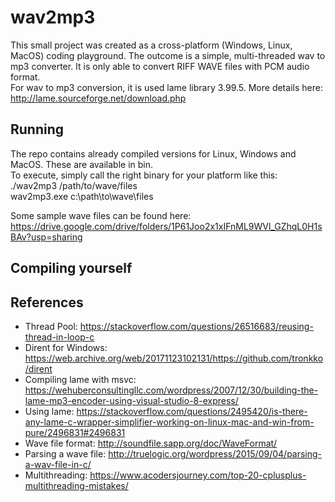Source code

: # wav2mp3
This small project was created as a cross-platform (Windows, Linux, MacOS) coding playground. 
The outcome is a simple, multi-threaded wav to mp3 converter. It is only able to convert RIFF WAVE files with PCM audio format.\
For wav to mp3 conversion, it is used lame library 3.99.5. More details here: http://lame.sourceforge.net/download.php

## Running
The repo contains already compiled versions for Linux, Windows and MacOS. These are available in bin.\
To execute, simply call the right binary for your platform like this:\
./wav2mp3 /path/to/wave/files\
wav2mp3.exe c:\path\to\wave\files

Some sample wave files can be found here: https://drive.google.com/drive/folders/1P61Joo2x1xIFnML9WVl_GZhqL0H1sBAv?usp=sharing


## Compiling yourself

## References
* Thread Pool: https://stackoverflow.com/questions/26516683/reusing-thread-in-loop-c
* Dirent for Windows: https://web.archive.org/web/20171123102131/https://github.com/tronkko/dirent
* Compiling lame with msvc: https://wehuberconsultingllc.com/wordpress/2007/12/30/building-the-lame-mp3-encoder-using-visual-studio-8-express/
* Using lame: https://stackoverflow.com/questions/2495420/is-there-any-lame-c-wrapper-simplifier-working-on-linux-mac-and-win-from-pure/2496831#2496831
* Wave file format: http://soundfile.sapp.org/doc/WaveFormat/
* Parsing a wave file: http://truelogic.org/wordpress/2015/09/04/parsing-a-wav-file-in-c/
* Multithreading: https://www.acodersjourney.com/top-20-cplusplus-multithreading-mistakes/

============================================================

- [Work required] Search the lines above for the string "stackoverflow", then show every one that has it.

- [Reply to the task]
* Thread Pool: https://stackoverflow.com/questions/26516683/reusing-thread-in-loop-c
* Using lame: https://stackoverflow.com/questions/2495420/is-there-any-lame-c-wrapper-simplifier-working-on-linux-mac-and-win-from-pure/2496831#2496831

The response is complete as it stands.